In my implementation of Thompson Sampling (TS) for online Reinforcement Learning, my distribution for selecting $a$ is $\mathcal{N}(Q(s, a), \frac{1}{C(s,a)+1})$, where $C(s,a)$ is the number of times $a$ has been picked in $s$.
However, I found that this does not work well in some cases depending on the magnitude of $Q(s,a)$. For example, if $Q(s_i,a_1) = 100$, and $C(s_i,a_1) = 1$, then then this gives a standard deviation of 0.5, which is extremely confident even though the action has only been picked once. Compare that to $a_2$ which may be the optimal action but has never been picked, so $Q(s_i, a_2) = 0$ and $C(s_i,a_2) = 0$. It is unlikely that TS will ever pick $a_2$.

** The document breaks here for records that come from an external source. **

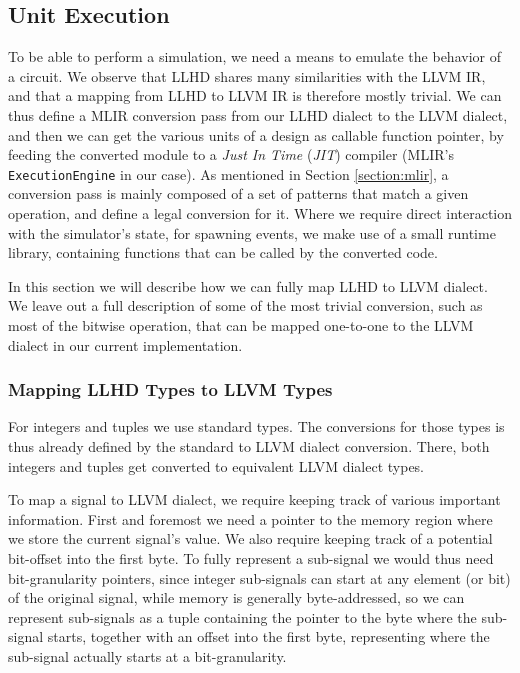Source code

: 
\subsection{Unit Execution}
\label{sec:execution}
To be able to perform a simulation, we need a means to emulate the behavior of a circuit. We observe that LLHD shares many similarities with the LLVM IR, and that a mapping from LLHD to LLVM IR is therefore mostly trivial. We can thus define a MLIR conversion pass from our LLHD dialect to the LLVM dialect, and then we can get the various units of a design as callable function pointer, by feeding the converted module to a \textit{Just In Time} (\textit{JIT}) compiler (MLIR's \texttt{ExecutionEngine} in our case). As mentioned in Section \ref{section:mlir}, a conversion pass is mainly composed of a set of patterns that match a given operation, and define a legal conversion for it. Where we require direct interaction with the simulator's state, \eg for spawning events, we make use of a small runtime library, containing functions that can be called by the converted code.

In this section we will describe how we can fully map LLHD to LLVM dialect. We leave out a full description of some of the most trivial conversion, such as most of the bitwise operation, that can be mapped one-to-one to the LLVM dialect in our current implementation.


\subsubsection{Mapping LLHD Types to LLVM Types}
\label{sec:typeconv}
For integers and tuples we use standard types. The conversions for those types is thus already defined by the standard to LLVM dialect conversion. There, both integers and tuples get converted to equivalent LLVM dialect types.

To map a signal to LLVM dialect, we require keeping track of various important information. First and foremost we need a pointer to the memory region where we store the current signal's value. We also require keeping track of a potential bit-offset into the first byte. To fully represent a sub-signal we would thus need bit-granularity pointers, since integer sub-signals can start at any element (or bit) of the original signal, while memory is generally byte-addressed, so we can represent sub-signals as a tuple containing the pointer to the byte where the sub-signal starts, together with an offset into the first byte, representing where the sub-signal actually starts at a bit-granularity.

So, how do I solve this problem?
I tried normalizing the Q-values such that they range from 0 to 1, but the algorithm returns much lower total returns. I think I have to adapt the magnitude of the standard deviations relative to the Q-values as well. Doing it for 1 normal distribution is pretty straightforward, but I can't figure out how to do it for multiple distributions which have to take into consideration of the other distributions.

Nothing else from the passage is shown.